### Exercise directions
Pull out every line in the data that has the string "verbose" in it.

Data shown: Begin

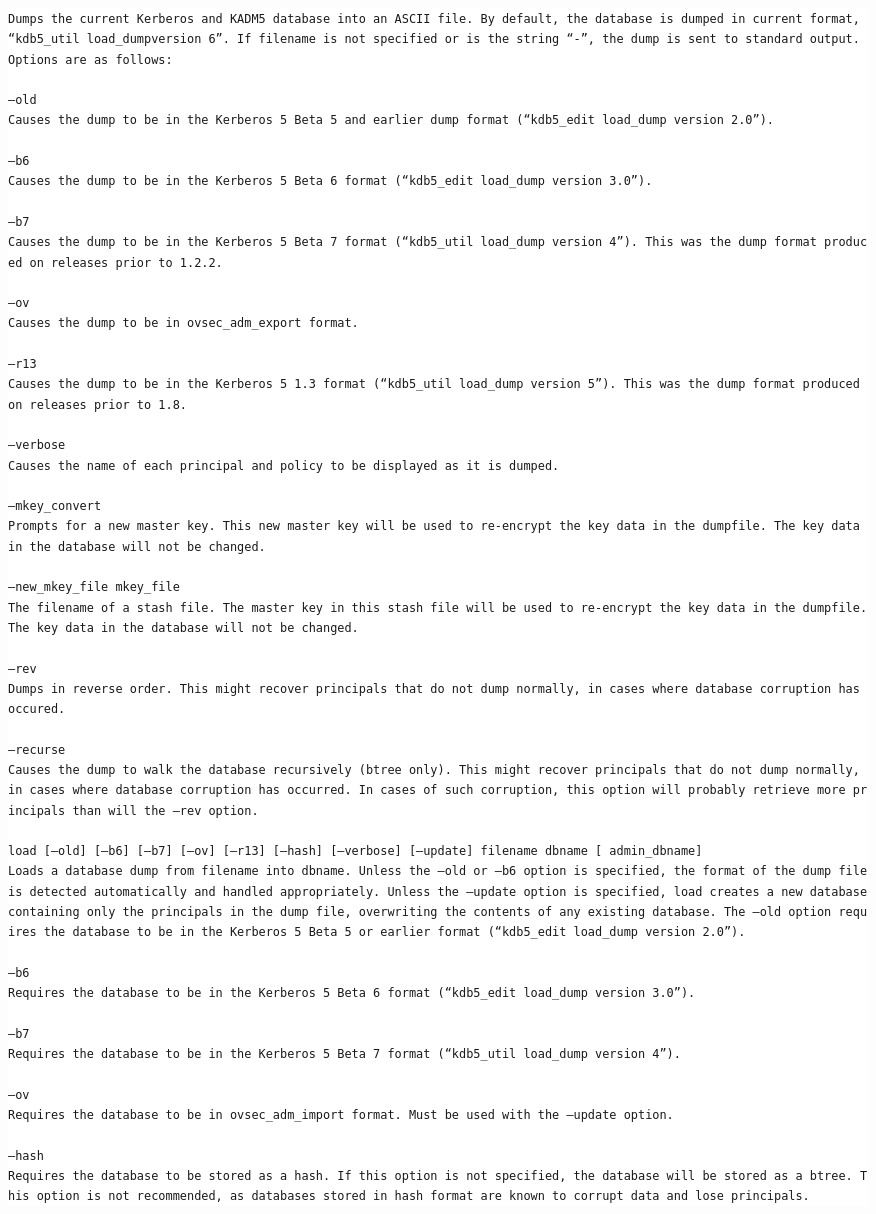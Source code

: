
 ```
Dumps the current Kerberos and KADM5 database into an ASCII file. By default, the database is dumped in current format, “kdb5_util load_dumpversion 6”. If filename is not specified or is the string “-”, the dump is sent to standard output. Options are as follows:

–old
Causes the dump to be in the Kerberos 5 Beta 5 and earlier dump format (“kdb5_edit load_dump version 2.0”).

–b6
Causes the dump to be in the Kerberos 5 Beta 6 format (“kdb5_edit load_dump version 3.0”).

–b7
Causes the dump to be in the Kerberos 5 Beta 7 format (“kdb5_util load_dump version 4”). This was the dump format produced on releases prior to 1.2.2.

–ov
Causes the dump to be in ovsec_adm_export format.

–r13
Causes the dump to be in the Kerberos 5 1.3 format (“kdb5_util load_dump version 5”). This was the dump format produced on releases prior to 1.8.

–verbose
Causes the name of each principal and policy to be displayed as it is dumped.

–mkey_convert
Prompts for a new master key. This new master key will be used to re-encrypt the key data in the dumpfile. The key data in the database will not be changed.

–new_mkey_file mkey_file
The filename of a stash file. The master key in this stash file will be used to re-encrypt the key data in the dumpfile. The key data in the database will not be changed.

–rev
Dumps in reverse order. This might recover principals that do not dump normally, in cases where database corruption has occured.

–recurse
Causes the dump to walk the database recursively (btree only). This might recover principals that do not dump normally, in cases where database corruption has occurred. In cases of such corruption, this option will probably retrieve more principals than will the –rev option.

load [–old] [–b6] [–b7] [–ov] [–r13] [–hash] [–verbose] [–update] filename dbname [ admin_dbname]
Loads a database dump from filename into dbname. Unless the –old or –b6 option is specified, the format of the dump file is detected automatically and handled appropriately. Unless the –update option is specified, load creates a new database containing only the principals in the dump file, overwriting the contents of any existing database. The –old option requires the database to be in the Kerberos 5 Beta 5 or earlier format (“kdb5_edit load_dump version 2.0”).

–b6
Requires the database to be in the Kerberos 5 Beta 6 format (“kdb5_edit load_dump version 3.0”).

–b7
Requires the database to be in the Kerberos 5 Beta 7 format (“kdb5_util load_dump version 4”).

–ov
Requires the database to be in ovsec_adm_import format. Must be used with the –update option.

–hash
Requires the database to be stored as a hash. If this option is not specified, the database will be stored as a btree. This option is not recommended, as databases stored in hash format are known to corrupt data and lose principals.

```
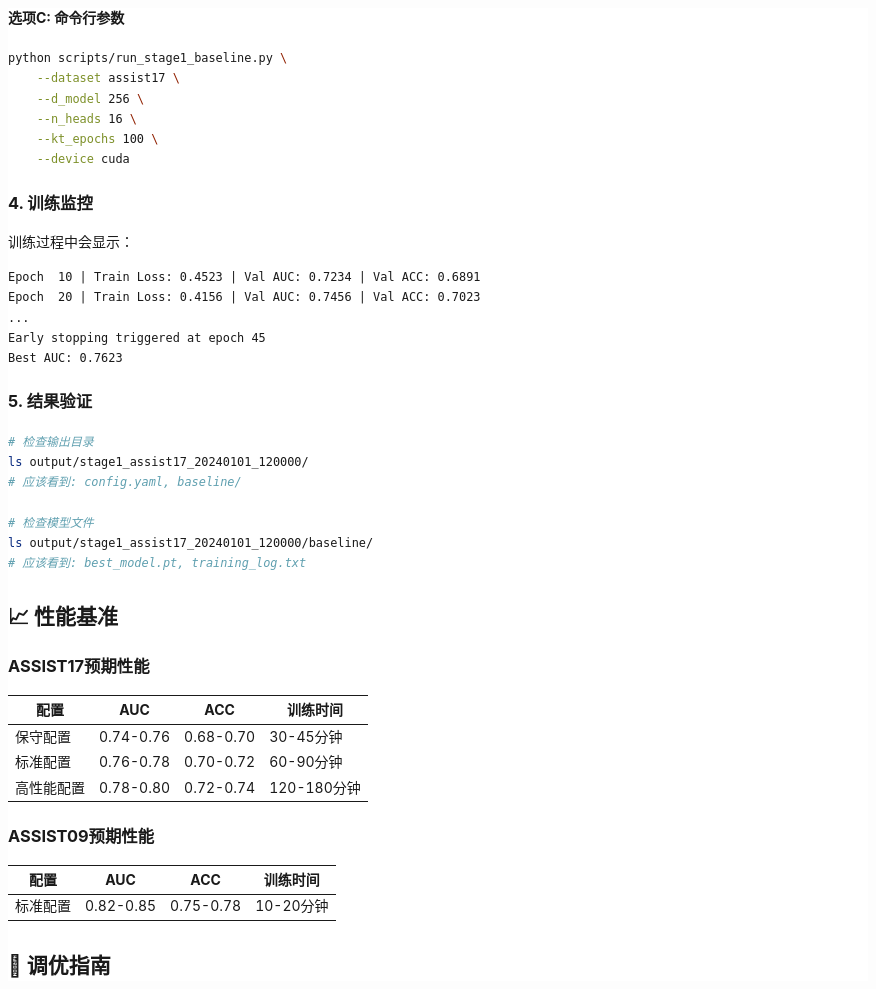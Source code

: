 #### 选项C: 命令行参数
```bash
python scripts/run_stage1_baseline.py \
    --dataset assist17 \
    --d_model 256 \
    --n_heads 16 \
    --kt_epochs 100 \
    --device cuda
```

### 4. 训练监控

训练过程中会显示：
```
Epoch  10 | Train Loss: 0.4523 | Val AUC: 0.7234 | Val ACC: 0.6891
Epoch  20 | Train Loss: 0.4156 | Val AUC: 0.7456 | Val ACC: 0.7023
...
Early stopping triggered at epoch 45
Best AUC: 0.7623
```

### 5. 结果验证

```bash
# 检查输出目录
ls output/stage1_assist17_20240101_120000/
# 应该看到: config.yaml, baseline/

# 检查模型文件
ls output/stage1_assist17_20240101_120000/baseline/
# 应该看到: best_model.pt, training_log.txt
```

## 📈 性能基准

### ASSIST17预期性能

| 配置 | AUC | ACC | 训练时间 |
|------|-----|-----|----------|
| 保守配置 | 0.74-0.76 | 0.68-0.70 | 30-45分钟 |
| 标准配置 | 0.76-0.78 | 0.70-0.72 | 60-90分钟 |
| 高性能配置 | 0.78-0.80 | 0.72-0.74 | 120-180分钟 |

### ASSIST09预期性能

| 配置 | AUC | ACC | 训练时间 |
|------|-----|-----|----------|
| 标准配置 | 0.82-0.85 | 0.75-0.78 | 10-20分钟 |

## 🔧 调优指南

Data shown: End

### Answer to this task
–verbose
load [–old] [–b6] [–b7] [–ov] [–r13] [–hash] [–verbose] [–update] filename dbname [ admin_dbname]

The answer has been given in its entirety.